The Batak, of course, are not foragers; they are horticulturalists, like those in my West African samples. They live in the Philippines. Like the Bwaba and other West African horticulturalists, they supplemented varying amounts of their cultivated crop with wild foods — plants, game and fish. They are of an ethnic group called “Negrito” characterized by small body size. They are “pygmies” — like the central African groups of hunter-gatherers, like the Mbuti and the Baka.

Picture of Baka next to a European

Well I am just over five feet tall myself. I fit right in among the Kua women in the Kalahari, was a bit shorter than average women in West Africa, and am shorter than both parents. I was, in fact, the same height as my maternal grandmother.

So I have always felt that being short was not such a bad thing, really.

What about the idea that there are long term evolutionary trends in “life history”?

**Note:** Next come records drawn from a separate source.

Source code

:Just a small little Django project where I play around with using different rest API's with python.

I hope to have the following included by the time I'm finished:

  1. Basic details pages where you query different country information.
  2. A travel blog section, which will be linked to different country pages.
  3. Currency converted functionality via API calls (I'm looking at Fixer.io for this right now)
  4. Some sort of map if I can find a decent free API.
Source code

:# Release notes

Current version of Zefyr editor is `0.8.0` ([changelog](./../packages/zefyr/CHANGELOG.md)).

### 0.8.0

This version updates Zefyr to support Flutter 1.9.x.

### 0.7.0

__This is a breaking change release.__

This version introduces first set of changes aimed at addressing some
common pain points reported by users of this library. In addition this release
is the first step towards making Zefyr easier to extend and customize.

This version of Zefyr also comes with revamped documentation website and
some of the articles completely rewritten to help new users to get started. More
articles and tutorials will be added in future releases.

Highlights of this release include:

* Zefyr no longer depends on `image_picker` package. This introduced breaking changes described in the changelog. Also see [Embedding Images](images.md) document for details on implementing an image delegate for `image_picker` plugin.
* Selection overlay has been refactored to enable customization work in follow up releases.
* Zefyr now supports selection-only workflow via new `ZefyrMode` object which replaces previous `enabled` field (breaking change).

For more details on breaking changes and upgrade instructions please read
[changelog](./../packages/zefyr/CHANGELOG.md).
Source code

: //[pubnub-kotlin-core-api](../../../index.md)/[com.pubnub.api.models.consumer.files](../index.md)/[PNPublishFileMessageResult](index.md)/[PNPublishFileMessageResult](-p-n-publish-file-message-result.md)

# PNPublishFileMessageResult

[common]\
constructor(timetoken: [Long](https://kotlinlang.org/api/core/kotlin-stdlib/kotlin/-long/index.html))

Humans do appear, in fact, to have gotten smaller for at least the past 30,000 years, which, as John Hawks suggests, “may have resulted from Late Pleistocene and Holocene subsistence strategies, which replaced close-contact ambush hunting of large mammals with projectile weapons, intensive collection of small animals, fish, and shellfish, and ultimately sedentary pastoralism and agriculture”. Neanderthals and other early humans, according to many experts, were likely to have been “ambush predators”, who needed to get close to their prey in order to dispatch them. When they changed to using “distance hunting” technologies, they could have undergone a shift in selection pressures, away from robust bone and muscular mass: energy efficiency alone would favour the survival of smaller and leaner hunters.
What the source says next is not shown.